ASGP (2020), vol. 90: 1–26
LARGE TRIDACTYL DINOSAUR TRACKS FROM THE EARLY JURASSIC OF SOUTHERN GONDWANA – UPPERMOST ELLIOT FORMATION, UPPER MOYENI, LESOTHO
Miengah ABRAHAMS (1), Lara SCISCIO (1,2), Mhairi REID (1,3), T’Nielle HAUPT (1) & Emese M. BORDY (1)*
1) Department of Geological Sciences, University of Cape Town, Rondebosch 7701, South Africa; e-mails: miengah.abrahams@uct.ac.za; reid.mhairi@gmail.com; l.sciscio@gmail.com; tnielleh@gmail.com; emese.bordy@uct.ac.za
2) Current address: Department of Geology, University of Johannesburg, Kingsway and Auckland Park, 2006 Johannesburg, South Africa
3) Current address: Department of Geology, University of Oxford, Oxford, England
* Corresponding author
Abrahams, M., Sciscio L., Reid, M., Haupt, T. & Bordy, E. M., 2020. Large tridactyl dinosaur tracks from the Early Jurassic of southern Gondwana – uppermost Elliot Formation, Upper Moyeni, Lesotho. Annales Societatis Geologorum Poloniae, 90: 1 – 26.

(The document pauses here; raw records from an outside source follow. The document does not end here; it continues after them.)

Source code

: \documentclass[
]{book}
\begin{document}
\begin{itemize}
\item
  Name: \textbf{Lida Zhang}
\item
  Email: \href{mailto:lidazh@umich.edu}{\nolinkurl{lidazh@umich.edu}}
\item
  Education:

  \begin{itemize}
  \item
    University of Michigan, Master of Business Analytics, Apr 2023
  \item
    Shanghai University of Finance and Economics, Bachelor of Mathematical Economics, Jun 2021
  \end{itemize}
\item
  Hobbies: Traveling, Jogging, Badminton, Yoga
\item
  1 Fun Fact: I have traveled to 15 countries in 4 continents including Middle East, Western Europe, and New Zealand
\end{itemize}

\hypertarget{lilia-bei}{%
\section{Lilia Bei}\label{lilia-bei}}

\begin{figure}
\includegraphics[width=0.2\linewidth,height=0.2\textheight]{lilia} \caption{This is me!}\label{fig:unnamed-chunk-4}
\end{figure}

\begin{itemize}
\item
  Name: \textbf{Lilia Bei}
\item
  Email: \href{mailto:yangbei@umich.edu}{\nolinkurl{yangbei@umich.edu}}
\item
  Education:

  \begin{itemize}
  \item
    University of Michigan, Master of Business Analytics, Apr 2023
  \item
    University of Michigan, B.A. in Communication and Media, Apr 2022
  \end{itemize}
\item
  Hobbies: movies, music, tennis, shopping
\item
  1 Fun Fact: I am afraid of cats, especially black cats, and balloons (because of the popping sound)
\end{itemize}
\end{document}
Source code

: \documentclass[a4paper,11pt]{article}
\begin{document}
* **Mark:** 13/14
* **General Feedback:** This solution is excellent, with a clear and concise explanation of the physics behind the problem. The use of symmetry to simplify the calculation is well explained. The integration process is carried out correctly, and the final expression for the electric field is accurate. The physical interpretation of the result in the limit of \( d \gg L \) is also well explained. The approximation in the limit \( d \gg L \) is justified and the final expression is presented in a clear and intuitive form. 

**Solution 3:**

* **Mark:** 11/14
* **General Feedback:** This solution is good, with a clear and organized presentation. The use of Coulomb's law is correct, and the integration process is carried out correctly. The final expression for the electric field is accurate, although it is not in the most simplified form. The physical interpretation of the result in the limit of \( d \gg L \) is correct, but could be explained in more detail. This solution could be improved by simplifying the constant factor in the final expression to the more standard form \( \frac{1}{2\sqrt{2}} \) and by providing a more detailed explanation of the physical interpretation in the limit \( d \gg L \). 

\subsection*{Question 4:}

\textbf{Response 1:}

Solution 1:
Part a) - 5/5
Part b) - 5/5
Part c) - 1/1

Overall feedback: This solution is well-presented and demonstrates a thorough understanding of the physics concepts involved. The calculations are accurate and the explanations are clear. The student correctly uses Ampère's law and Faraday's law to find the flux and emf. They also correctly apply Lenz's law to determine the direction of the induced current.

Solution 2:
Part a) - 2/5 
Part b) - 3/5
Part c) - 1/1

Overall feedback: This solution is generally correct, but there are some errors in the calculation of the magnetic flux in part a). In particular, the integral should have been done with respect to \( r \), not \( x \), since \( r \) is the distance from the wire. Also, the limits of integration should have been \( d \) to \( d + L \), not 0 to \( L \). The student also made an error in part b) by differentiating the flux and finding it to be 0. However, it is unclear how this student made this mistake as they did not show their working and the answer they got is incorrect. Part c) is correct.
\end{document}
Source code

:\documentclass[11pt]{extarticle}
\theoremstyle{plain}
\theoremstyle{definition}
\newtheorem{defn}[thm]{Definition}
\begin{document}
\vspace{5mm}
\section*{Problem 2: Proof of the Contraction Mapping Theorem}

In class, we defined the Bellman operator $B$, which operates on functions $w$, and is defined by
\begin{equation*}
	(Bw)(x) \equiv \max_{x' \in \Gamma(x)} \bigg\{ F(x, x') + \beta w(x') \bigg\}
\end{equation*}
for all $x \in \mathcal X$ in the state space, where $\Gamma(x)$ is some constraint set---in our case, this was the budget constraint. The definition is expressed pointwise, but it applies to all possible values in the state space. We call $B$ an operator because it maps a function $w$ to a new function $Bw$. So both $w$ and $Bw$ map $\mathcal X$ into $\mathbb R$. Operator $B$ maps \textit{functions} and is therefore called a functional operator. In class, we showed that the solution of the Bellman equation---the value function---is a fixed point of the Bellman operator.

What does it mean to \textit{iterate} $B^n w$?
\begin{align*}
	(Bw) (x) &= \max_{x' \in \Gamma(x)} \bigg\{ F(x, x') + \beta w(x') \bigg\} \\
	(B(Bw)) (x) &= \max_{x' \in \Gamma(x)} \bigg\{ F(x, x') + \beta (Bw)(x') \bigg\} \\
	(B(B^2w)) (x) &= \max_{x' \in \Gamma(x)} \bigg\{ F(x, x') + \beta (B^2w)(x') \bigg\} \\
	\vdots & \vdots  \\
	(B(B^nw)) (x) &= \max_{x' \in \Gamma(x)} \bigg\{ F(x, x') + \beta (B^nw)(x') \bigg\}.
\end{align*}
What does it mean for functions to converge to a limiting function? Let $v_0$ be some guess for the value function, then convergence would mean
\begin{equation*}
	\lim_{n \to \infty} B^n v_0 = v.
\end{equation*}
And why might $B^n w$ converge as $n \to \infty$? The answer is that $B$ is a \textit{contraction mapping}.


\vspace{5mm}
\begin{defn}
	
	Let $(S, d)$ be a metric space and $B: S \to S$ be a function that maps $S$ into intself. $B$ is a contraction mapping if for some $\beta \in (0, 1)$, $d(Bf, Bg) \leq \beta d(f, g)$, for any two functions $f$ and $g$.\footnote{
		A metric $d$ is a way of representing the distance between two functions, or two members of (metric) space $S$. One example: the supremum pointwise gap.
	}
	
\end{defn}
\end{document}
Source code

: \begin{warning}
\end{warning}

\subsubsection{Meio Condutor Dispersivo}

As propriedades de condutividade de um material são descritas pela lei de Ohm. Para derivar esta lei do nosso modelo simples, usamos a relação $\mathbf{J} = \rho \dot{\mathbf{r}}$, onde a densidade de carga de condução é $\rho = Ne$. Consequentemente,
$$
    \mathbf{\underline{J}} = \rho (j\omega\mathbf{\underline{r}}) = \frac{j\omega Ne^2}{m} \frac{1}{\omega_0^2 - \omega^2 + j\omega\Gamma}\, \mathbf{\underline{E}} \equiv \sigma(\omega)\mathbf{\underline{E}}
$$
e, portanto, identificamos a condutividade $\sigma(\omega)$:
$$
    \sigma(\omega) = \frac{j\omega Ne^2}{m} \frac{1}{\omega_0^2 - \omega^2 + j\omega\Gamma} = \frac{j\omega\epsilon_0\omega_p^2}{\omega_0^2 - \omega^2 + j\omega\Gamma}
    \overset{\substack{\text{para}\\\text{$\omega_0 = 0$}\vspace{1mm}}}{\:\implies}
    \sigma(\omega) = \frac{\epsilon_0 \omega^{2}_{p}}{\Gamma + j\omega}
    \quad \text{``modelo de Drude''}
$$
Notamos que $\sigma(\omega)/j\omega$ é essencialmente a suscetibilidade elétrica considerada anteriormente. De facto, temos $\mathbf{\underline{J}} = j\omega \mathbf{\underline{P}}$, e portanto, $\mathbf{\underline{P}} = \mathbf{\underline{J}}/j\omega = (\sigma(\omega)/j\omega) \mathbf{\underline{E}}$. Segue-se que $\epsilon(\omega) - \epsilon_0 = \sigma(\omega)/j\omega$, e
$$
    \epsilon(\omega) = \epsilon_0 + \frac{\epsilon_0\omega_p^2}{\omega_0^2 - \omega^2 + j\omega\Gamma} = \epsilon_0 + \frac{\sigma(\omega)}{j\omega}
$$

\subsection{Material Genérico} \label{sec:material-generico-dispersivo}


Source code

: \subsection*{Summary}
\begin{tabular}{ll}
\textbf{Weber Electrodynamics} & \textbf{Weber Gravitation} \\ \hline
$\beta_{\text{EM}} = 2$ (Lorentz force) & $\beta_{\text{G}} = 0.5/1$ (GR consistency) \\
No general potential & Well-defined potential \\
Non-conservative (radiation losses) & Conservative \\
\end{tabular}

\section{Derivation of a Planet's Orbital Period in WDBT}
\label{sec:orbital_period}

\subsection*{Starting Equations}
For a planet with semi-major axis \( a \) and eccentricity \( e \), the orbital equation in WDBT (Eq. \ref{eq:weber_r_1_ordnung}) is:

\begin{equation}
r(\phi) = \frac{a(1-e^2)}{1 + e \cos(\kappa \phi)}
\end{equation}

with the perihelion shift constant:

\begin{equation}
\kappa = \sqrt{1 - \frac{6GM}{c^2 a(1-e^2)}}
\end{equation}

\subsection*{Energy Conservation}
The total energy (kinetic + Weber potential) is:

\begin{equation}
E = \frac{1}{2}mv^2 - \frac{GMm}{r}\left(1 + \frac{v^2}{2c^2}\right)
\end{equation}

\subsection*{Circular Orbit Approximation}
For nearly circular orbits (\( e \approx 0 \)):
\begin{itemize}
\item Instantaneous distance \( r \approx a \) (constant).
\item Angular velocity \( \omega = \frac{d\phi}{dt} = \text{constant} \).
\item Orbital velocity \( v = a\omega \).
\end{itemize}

Abstract: A new ichnosite in southwest Lesotho (Upper Moyeni, Quthing District) is located within the uppermost part of the highly fossiliferous Elliot Formation, ~35 m below the conformably overlying Clarens Formation and ~65 m above the world-renowned Lower Moyeni ichnosite. While the Lower Moyeni site preserves diverse Early Jurassic ichnofossils, the ichnites at Upper Moyeni comprise one vertebrate burrow and ~50 tridactyl tracks with footprint lengths between 15 and 51 cm. Many of the tracks preserve digital pad impressions, claw marks and displacement rims, all related to substrate conditions. The morphometric parameters of the Upper Moyeni tracks are consistent with Grallator, Eubrontes and Kayentapus. Several larger tracks with footprint lengths > 40 cm are Kayentapus-like and Eubrontes-like, and are comparable to previously described very large theropods tracks with lengths > 50 cm from the uppermost Elliot and Clarens formations. On the basis of sedimentological and ichnological evidence, the Upper Moyeni ichnofossils were formed in a palaeolandscape with small rivers and shallow lakes by burrowing tetrapods and a variety of bipedal dinosaurs (theropods), some of which were up to 7–8 m in body length. The Upper Moyeni tracks, together with the other very large tracks from coeval locations in southern Africa, collectively highlight the tendency towards increasing diversity in size of tridactyl tracks and by extension theropod trackmaker body size body size, which runs in tandem with the increasing diversity of non-sauropod, sauropodomorph body fossils in the Sinemurian–Pliensbachian of southern Gondwana.